- Born: 28 Aug 1874 Cossé-le-Vivien, Mayenne
- Died: 15 April 1952 Cairo
- Education: École nationale supérieure d'arts et métiers
- Known for: clearing of the Great Sphinx of Giza
- Awards: Chevalier de la Légion d'honneur

Egyptian Antiquities Service

Director of works
- In office 1912–1952
- Preceded by: Alessandro Barsanti

= Émile Baraize =

French egyptologist (1874–1952)

Émile Baraize (28 August 1874 – 15 April 1952) was a French Egyptologist.

==Life==
In 1912 he succeeded Alessandro Barsanti as director of works within the Egyptian Antiquities Service. Throughout his life, he worked to restore and rebuild several ancient buildings, especially the Great Sphinx of Giza. From 1925 to 1936 he was involved in its restoration, which involved completely clearing away the sand from it, and directed excavations around it and inside it, in search of the rooms which many 19th-century Egyptologists believed lay within it.
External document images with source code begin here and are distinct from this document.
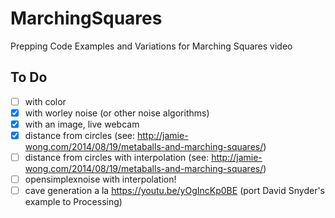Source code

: # MarchingSquares
Prepping Code Examples and Variations for Marching Squares video

## To Do

* [ ] with color
* [x] with worley noise (or other noise algorithms)
* [x] with an image, live webcam
* [x] distance from circles (see: http://jamie-wong.com/2014/08/19/metaballs-and-marching-squares/)
* [ ] distance from circles with interpolation (see: http://jamie-wong.com/2014/08/19/metaballs-and-marching-squares/)
* [ ] opensimplexnoise with interpolation!
* [ ] cave generation a la https://youtu.be/yOgIncKp0BE (port David Snyder's example to Processing)
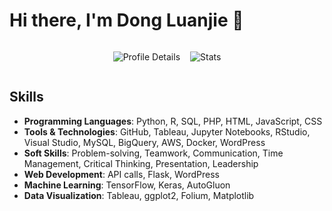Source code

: # Hi there, I'm Dong Luanjie 👋

<div style="display: flex; flex-wrap: wrap; justify-content: center; gap: 1rem;">

  <img 
    src="http://github-profile-summary-cards.vercel.app/api/cards/profile-details?username=Luanjie-Dong&theme=default" 
    alt="Profile Details" 
    style="flex: 1 1 calc(50% - 1rem); max-width: 100%; height: auto;" />

  <img 
    src="http://github-profile-summary-cards.vercel.app/api/cards/stats?username=Luanjie-Dong&theme=default" 
    alt="Stats" 
    style="flex: 1 1 calc(50% - 1rem); max-width: 100%; height: auto;" />

</div>

## Skills

- **Programming Languages**: Python, R, SQL, PHP, HTML, JavaScript, CSS
- **Tools & Technologies**: GitHub, Tableau, Jupyter Notebooks, RStudio, Visual Studio, MySQL, BigQuery, AWS, Docker, WordPress
- **Soft Skills**: Problem-solving, Teamwork, Communication, Time Management, Critical Thinking, Presentation, Leadership
- **Web Development**: API calls, Flask, WordPress
- **Machine Learning**: TensorFlow, Keras, AutoGluon
- **Data Visualization**: Tableau, ggplot2, Folium, Matplotlib



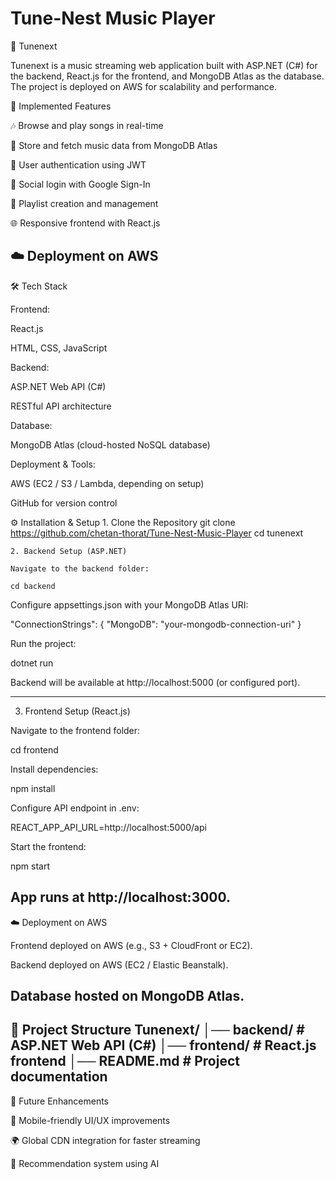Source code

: # Tune-Nest Music Player
🎵 Tunenext

Tunenext is a music streaming web application built with ASP.NET (C#) for the backend, React.js for the frontend, and MongoDB Atlas as the database. The project is deployed on AWS for scalability and performance.

🚀 Implemented Features

🎶 Browse and play songs in real-time

📂 Store and fetch music data from MongoDB Atlas

🔐 User authentication using JWT

🔑 Social login with Google Sign-In

📂 Playlist creation and management

🌐 Responsive frontend with React.js

☁️ Deployment on AWS
----------------------------------------------------------------------------------------------
🛠️ Tech Stack

Frontend:

  React.js

  HTML, CSS, JavaScript

Backend:

  ASP.NET Web API (C#)

  RESTful API architecture

Database:

  MongoDB Atlas (cloud-hosted NoSQL database)

Deployment & Tools:

  AWS (EC2 / S3 / Lambda, depending on setup)

GitHub for version control

⚙️ Installation & Setup
    1. Clone the Repository
    git clone https://github.com/chetan-thorat/Tune-Nest-Music-Player
    cd tunenext

    2. Backend Setup (ASP.NET)
    
    Navigate to the backend folder:
    
    cd backend


Configure appsettings.json with your MongoDB Atlas URI:

"ConnectionStrings": {
  "MongoDB": "your-mongodb-connection-uri"
}


Run the project:

dotnet run


Backend will be available at http://localhost:5000 (or configured port).

-----------------------------------------------------------------------------------------

3. Frontend Setup (React.js)

Navigate to the frontend folder:

cd frontend


Install dependencies:

npm install


Configure API endpoint in .env:

REACT_APP_API_URL=http://localhost:5000/api


Start the frontend:

npm start


App runs at http://localhost:3000.
----------------------------------------------------------------------------------
☁️ Deployment on AWS

Frontend deployed on AWS (e.g., S3 + CloudFront or EC2).

Backend deployed on AWS (EC2 / Elastic Beanstalk).

Database hosted on MongoDB Atlas.
----------------------------------------------------------------------------------------
📌 Project Structure
Tunenext/
│── backend/         # ASP.NET Web API (C#)
│── frontend/        # React.js frontend
│── README.md        # Project documentation
-----------------------------------------------------------------------------------
🔮 Future Enhancements

📱 Mobile-friendly UI/UX improvements

🌍 Global CDN integration for faster streaming

🎼 Recommendation system using AI
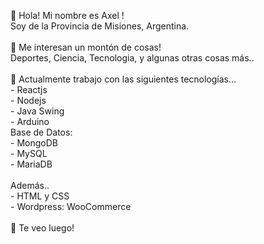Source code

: 👋  Hola! Mi nombre es Axel !<br>
    Soy de la Provincia de Misiones, Argentina.<br>
    <br>
👀  Me interesan un montón de cosas!<br>
    Deportes, Ciencia, Tecnologia, y algunas otras cosas más..<br>
    <br>
🌱 Actualmente trabajo con las siguientes tecnologías...<br>
    - Reactjs<br>
    - Nodejs<br>
    - Java Swing<br>
    - Arduino<br>
    Base de Datos:<br>
    - MongoDB<br>
    - MySQL<br>
    - MariaDB<br>
    <br>
    Además..<br>
    - HTML y CSS<br>
    - Wordpress: WooCommerce<br>
    <br>
👋  Te veo luego!<br>
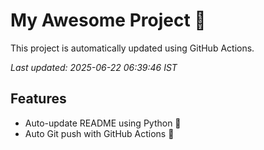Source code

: # My Awesome Project 🚀

This project is automatically updated using GitHub Actions.

_Last updated: 2025-06-22 06:39:46 IST_

## Features
- Auto-update README using Python 🐍
- Auto Git push with GitHub Actions 🤖
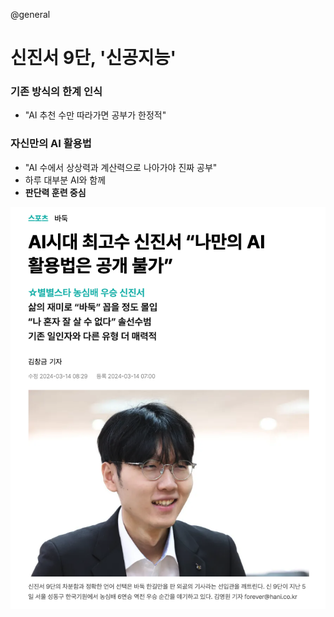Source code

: @general

# 신진서 9단, '신공지능'

### 기존 방식의 한계 인식

- "AI 추천 수만 따라가면 공부가 한정적"

### 자신만의 AI 활용법

- "AI 수에서 상상력과 계산력으로 나아가야 진짜 공부"
- 하루 대부분 AI와 함께
- **판단력 훈련 중심**

![신진서 프로필](/images/shinjinseo_pro.png)
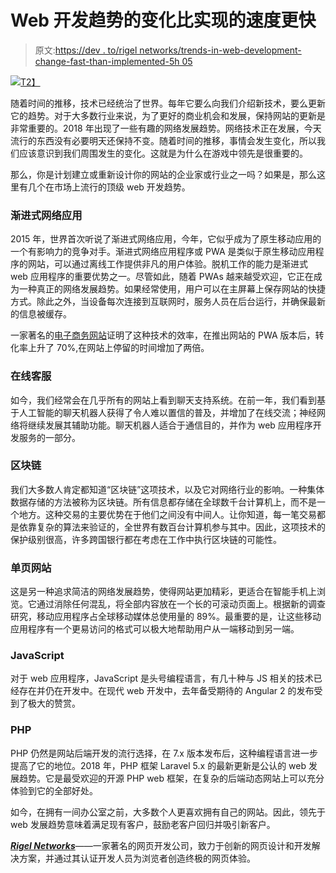 # Web 开发趋势的变化比实现的速度更快

> 原文:[https://dev . to/rigel networks/trends-in-web-development-change-fast-than-implemented-5h 05](https://dev.to/rigelnetworks/trends-in-web-development-change-faster-than-implemented-5h05)

[![](../Images/6c0ec115d95226b91d1b073caa3de523.png)T2】](https://res.cloudinary.com/practicaldev/image/fetch/s--5j54ePLh--/c_limit%2Cf_auto%2Cfl_progressive%2Cq_auto%2Cw_880/https://www.rigelnetworks.com/wp-content/uploads/2018/07/External-Blog-RNPL.jpg)

随着时间的推移，技术已经统治了世界。每年它要么向我们介绍新技术，要么更新它的趋势。对于大多数行业来说，为了更好的商业机会和发展，保持网站的更新是非常重要的。2018 年出现了一些有趣的网络发展趋势。网络技术正在发展，今天流行的东西没有必要明天还保持不变。随着时间的推移，事情会发生变化，所以我们应该意识到我们周围发生的变化。这就是为什么在游戏中领先是很重要的。

那么，你是计划建立或重新设计你的网站的企业家或行业之一吗？如果是，那么这里有几个在市场上流行的顶级 web 开发趋势。

### **渐进式网络应用**

2015 年，世界首次听说了渐进式网络应用，今年，它似乎成为了原生移动应用的一个有影响力的竞争对手。渐进式网络应用程序或 PWA 是类似于原生移动应用程序的网站，可以通过离线工作提供非凡的用户体验。脱机工作的能力是渐进式 web 应用程序的重要优势之一。尽管如此，随着 PWAs 越来越受欢迎，它正在成为一种真正的网络发展趋势。如果经常使用，用户可以在主屏幕上保存网站的快捷方式。除此之外，当设备每次连接到互联网时，服务人员在后台运行，并确保最新的信息被缓存。

一家著名的[电子商务网站](https://www.rigelnetworks.com/solutions/enterprise-solutions/ecommerce-solutions/)证明了这种技术的效率，在推出网站的 PWA 版本后，转化率上升了 70%,在网站上停留的时间增加了两倍。

### **在线客服**

如今，我们经常会在几乎所有的网站上看到聊天支持系统。在前一年，我们看到基于人工智能的聊天机器人获得了令人难以置信的普及，并增加了在线交流；神经网络将继续发展其辅助功能。聊天机器人适合于通信目的，并作为 web 应用程序开发服务的一部分。

### **区块链**

我们大多数人肯定都知道“区块链”这项技术，以及它对网络行业的影响。一种集体数据存储的方法被称为区块链。所有信息都存储在全球数千台计算机上，而不是一个地方。这种交易的主要优势在于他们之间没有中间人。让你知道，每一笔交易都是依靠复杂的算法来验证的，全世界有数百台计算机参与其中。因此，这项技术的保护级别很高，许多跨国银行都在考虑在工作中执行区块链的可能性。

### **单页网站**

这是另一种追求简洁的网络发展趋势，使得网站更加精彩，更适合在智能手机上浏览。它通过消除任何混乱，将全部内容放在一个长的可滚动页面上。根据新的调查研究，移动应用程序占全球移动媒体总使用量的 89%。最重要的是，让这些移动应用程序有一个更易访问的格式可以极大地帮助用户从一端移动到另一端。

### **JavaScript**

对于 web 应用程序，JavaScript 是头号编程语言，有几十种与 JS 相关的技术已经存在并仍在开发中。在现代 web 开发中，去年备受期待的 Angular 2 的发布受到了极大的赞赏。

### **PHP**

PHP 仍然是网站后端开发的流行选择，在 7.x 版本发布后，这种编程语言进一步提高了它的地位。2018 年，PHP 框架 Laravel 5.x 的最新更新是公认的 web 发展趋势。它是最受欢迎的开源 PHP web 框架，在复杂的后端动态网站上可以充分体验到它的全部好处。

如今，在拥有一间办公室之前，大多数个人更喜欢拥有自己的网站。因此，领先于 web 发展趋势意味着满足现有客户，鼓励老客户回归并吸引新客户。

[***Rigel Networks***](https://www.rigelnetworks.com/)——一家著名的网页开发公司，致力于创新的网页设计和开发解决方案，并通过其认证开发人员为浏览者创造终极的网页体验。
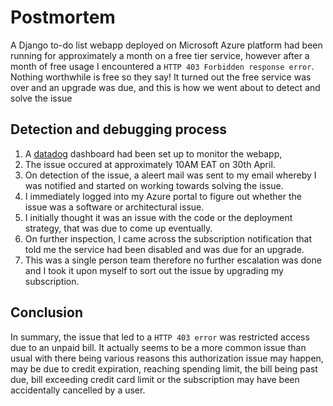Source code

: # Postmortem
A Django to-do list webapp deployed on Microsoft Azure platform had been running for approximately a month on a free tier service, however after a month of free usage I encountered a `HTTP 403 Forbidden response error`. Nothing worthwhile is free so they say! It turned out the free service was over and an upgrade was due, and this is how we went about to detect and solve the issue

## Detection and debugging process
1. A [datadog](https://www.datadoghq.com/) dashboard had been set up to monitor the webapp, 
2. The issue occured at approximately 10AM EAT on 30th April. 
3. On detection of the issue, a aleert mail was sent to my email whereby I was notified and started on working towards solving the issue.
4. I immediately logged into my Azure portal to figure out whether the issue was a software or architectural issue.
5. I initially thought it was an issue with the code or the deployment strategy, that was due to come up eventually.
6. On further inspection, I came across the subscription notification that told me the service had been disabled and was due for an upgrade.
7. This was a single person team therefore no further escalation was done and I took it upon myself to sort out the issue by upgrading my subscription.

## Conclusion
In summary, the issue that led to a `HTTP 403 error` was restricted access due to an unpaid bill. It actually seems to be a more common issue than usual with there being various reasons this authorization issue may happen, may be due to credit expiration, reaching spending limit, the bill being past due, bill exceeding credit card limit or the subscription may have been accidentally cancelled by a user.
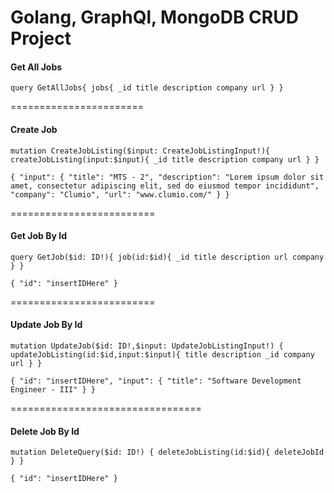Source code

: # Golang, GraphQl, MongoDB CRUD Project

#### Get All Jobs

`query GetAllJobs{
  jobs{
    _id
    title
    description
    company
    url
  }
}`

=======================

#### Create Job

`mutation CreateJobListing($input: CreateJobListingInput!){
  createJobListing(input:$input){
    _id
    title
    description
    company
    url
  }
}`

`{
  "input": {
    "title": "MTS - 2",
    "description": "Lorem ipsum dolor sit amet, consectetur adipiscing elit, sed do eiusmod tempor incididunt",
    "company": "Clumio",
    "url": "www.clumio.com/"
  }
}`


=========================

#### Get Job By Id

`query GetJob($id: ID!){
    job(id:$id){
    _id
    title
    description
    url
    company
    }
}`


`{
  "id": "insertIDHere"
}`



=========================


#### Update Job By Id

`mutation UpdateJob($id: ID!,$input: UpdateJobListingInput!) {
  updateJobListing(id:$id,input:$input){
    title
    description
    _id
    company
    url
  }
}`


`{
  "id": "insertIDHere",
  "input": {
    "title": "Software Development Engineer - III"
  }
}`

=================================


#### Delete Job By Id

`mutation DeleteQuery($id: ID!) {
  deleteJobListing(id:$id){
    deleteJobId
  }
}`

`{
  "id": "insertIDHere"
}`
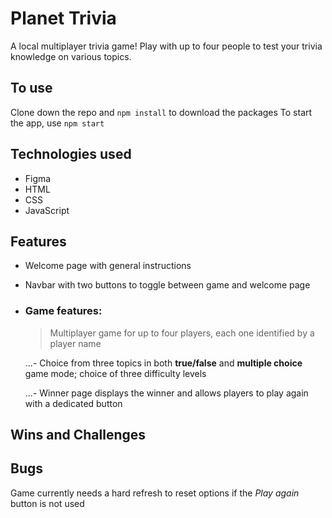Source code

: # Planet Trivia

A local multiplayer trivia game! Play with up to four people to test your trivia knowledge on various topics.

## To use

Clone down the repo and `npm install` to download the packages
To start the app, use `npm start`

## Technologies used

- Figma
- HTML
- CSS
- JavaScript

## Features

- Welcome page with general instructions
- Navbar with two buttons to toggle between game and welcome page
- ### Game features:

  > Multiplayer game for up to four players, each one identified by a player name

  ...- Choice from three topics in both **true/false** and **multiple choice** game mode; choice of three difficulty levels

  ...- Winner page displays the winner and allows players to play again with a dedicated button

## Wins and Challenges

## Bugs

Game currently needs a hard refresh to reset options if the _Play again_ button is not used
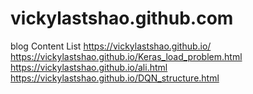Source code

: # vickylastshao.github.com
blog
Content List 
https://vickylastshao.github.io/  
https://vickylastshao.github.io/Keras_load_problem.html  
https://vickylastshao.github.io/ali.html  
https://vickylastshao.github.io/DQN_structure.html  

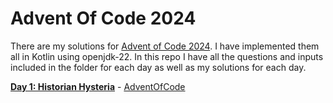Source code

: # Advent Of Code 2024

There are my solutions for [Advent of Code 2024](https://adventofcode.com/2024/). I have implemented them all in Kotlin using openjdk-22. In this repo I have all the questions and inputs included in the folder for each day as well as my solutions for each day.


[**Day 1: Historian Hysteria**](./src/main/kotlin/day_01/) - [AdventOfCode](https://adventofcode.com/2024/day/1)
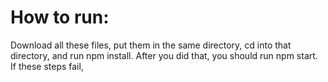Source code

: # How to run:
Download all these files, put them in the same directory, cd into that directory, and run npm install. After you did that, you should run npm start. If these steps fail,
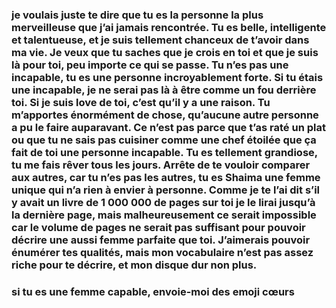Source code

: ### je voulais juste te dire que tu es la personne la plus merveilleuse que j’ai jamais rencontrée. Tu es belle, intelligente et talentueuse, et je suis tellement chanceux de t’avoir dans ma vie. Je veux que tu saches que je crois en toi et que je suis là pour toi, peu importe ce qui se passe. Tu n’es pas une incapable, tu es une personne incroyablement forte. Si tu étais une incapable, je ne serai pas là à être comme un fou derrière toi. Si je suis love de toi, c’est qu’il y a une raison. Tu m’apportes énormément de chose, qu’aucune autre personne a pu le faire auparavant. Ce n’est pas parce que t’as raté un plat ou que tu ne sais pas cuisiner comme une chef étoilée que ça fait de toi une personne incapable. Tu es tellement grandiose, tu me fais rêver tous les jours. Arrête de te vouloir comparer aux autres, car tu n’es pas les autres, tu es Shaima une femme unique qui n’a rien à envier à personne. Comme je te l’ai dit s’il y avait un livre de 1 000 000 de pages sur toi je le lirai jusqu’à la dernière page, mais malheureusement ce serait impossible car le volume  de pages ne serait pas suffisant pour pouvoir décrire une aussi femme parfaite que toi. J’aimerais pouvoir énumérer tes qualités, mais mon vocabulaire n’est pas assez riche pour te décrire, et mon disque dur non plus. 

### si tu es une femme capable, envoie-moi des emoji cœurs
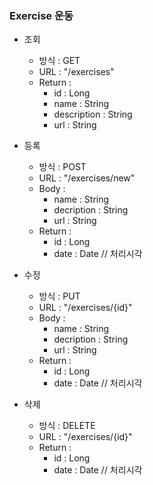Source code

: ### Exercise 운동

* 조회

    - 방식 : GET 
    - URL : "/exercises"
    - Return :
        - id : Long
        - name : String
        - description : String
        - url : String

* 등록

    - 방식 : POST 
    - URL : "/exercises/new"
    - Body : 
        - name : String
        - decription : String
        - url : String
    - Return :
        - id : Long 
        - date : Date // 처리시각 

* 수정

    - 방식 : PUT 
    - URL : "/exercises/{id}"
    - Body : 
        - name : String
        - decription : String
        - url : String
    - Return :
        - id : Long 
        - date : Date // 처리시각 

* 삭제

    - 방식 : DELETE 
    - URL : "/exercises/{id}"
    - Return :
        - id : Long 
        - date : Date // 처리시각 
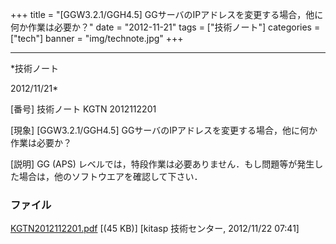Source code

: ﻿+++
title = "[GGW3.2.1/GGH4.5] GGサーバのIPアドレスを変更する場合，他に何か作業は必要か？"
date = "2012-11-21"
tags = ["技術ノート"]
categories = ["tech"]
banner = "img/technote.jpg"
+++

-----------------------------------------------------------------------------------------------------------------------------

*技術ノート

2012/11/21*


[番号]
技術ノート KGTN 2012112201

[現象]
[GGW3.2.1/GGH4.5]
GGサーバのIPアドレスを変更する場合，他に何か作業は必要か？

[説明]
GG (APS)
レベルでは，特段作業は必要ありません．もし問題等が発生した場合は，他のソフトウエアを確認して下さい．


### ファイル

 
 


[KGTN2012112201.pdf](http://techreport.kitasp.net/attachments/download/1121/KGTN2012112201.pdf)
 [(45 KB)] [kitasp 技術センター, 2012/11/22
07:41]


 


 

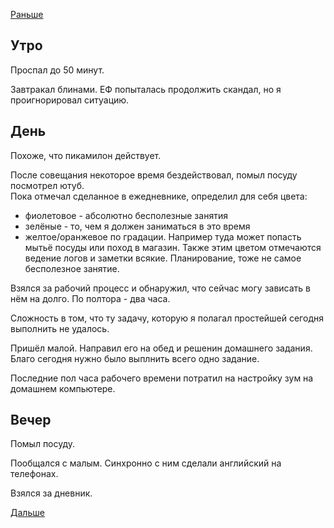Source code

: [Раньше](2020.11.16.md)  
## Утро
Проспал до 50 минут.

Завтракал блинами. ЕФ попыталась продолжить скандал, но я проигнорировал ситуацию.
## День
Похоже, что пикамилон действует.

После совещания некоторое время бездействовал, помыл посуду посмотрел ютуб.  
Пока отмечал сделанное в ежедневнике, определил для себя цвета:
 - фиолетовое - абсолютно бесполезные занятия
 - зелёные - то, чем я должен заниматься в это время
 - желтое/оранжевое по градации. Например туда может попасть мытьё посуды или поход в магазин. Также этим цветом отмечаются ведение логов и заметки всякие. Планирование, тоже не самое бесполезное занятие.

Взялся за рабочий процесс и обнаружил, что сейчас могу зависать в нём на долго. По полтора - два часа.

Сложность в том, что ту задачу, которую я полагал простейшей сегодня выполнить не удалось.

Пришёл малой. Направил его на обед и решенин домашнего задания. Благо сегодня нужно было выплнить всего одно задание.

Последние пол часа рабочего времени потратил на настройку зум на домашнем компьютере.
## Вечер
Помыл посуду. 

Пообщался с малым. Синхронно с ним сделали английский на телефонах.

Взялся за дневник.

[Дальше](2020.11.18.md)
These excavations were hurried and had to be carried out with minimal equipment, but they did partially succeed in their objectives, for Baraize discovered a tunnel starting at the rump, which he explored before the entry was condemned.

In 1933, under his direction, a cache of Sarcophagi was discovered concealed under a Temple in El-Deir d'Bahari, belonging to a family of high priests of the 21st dynasty.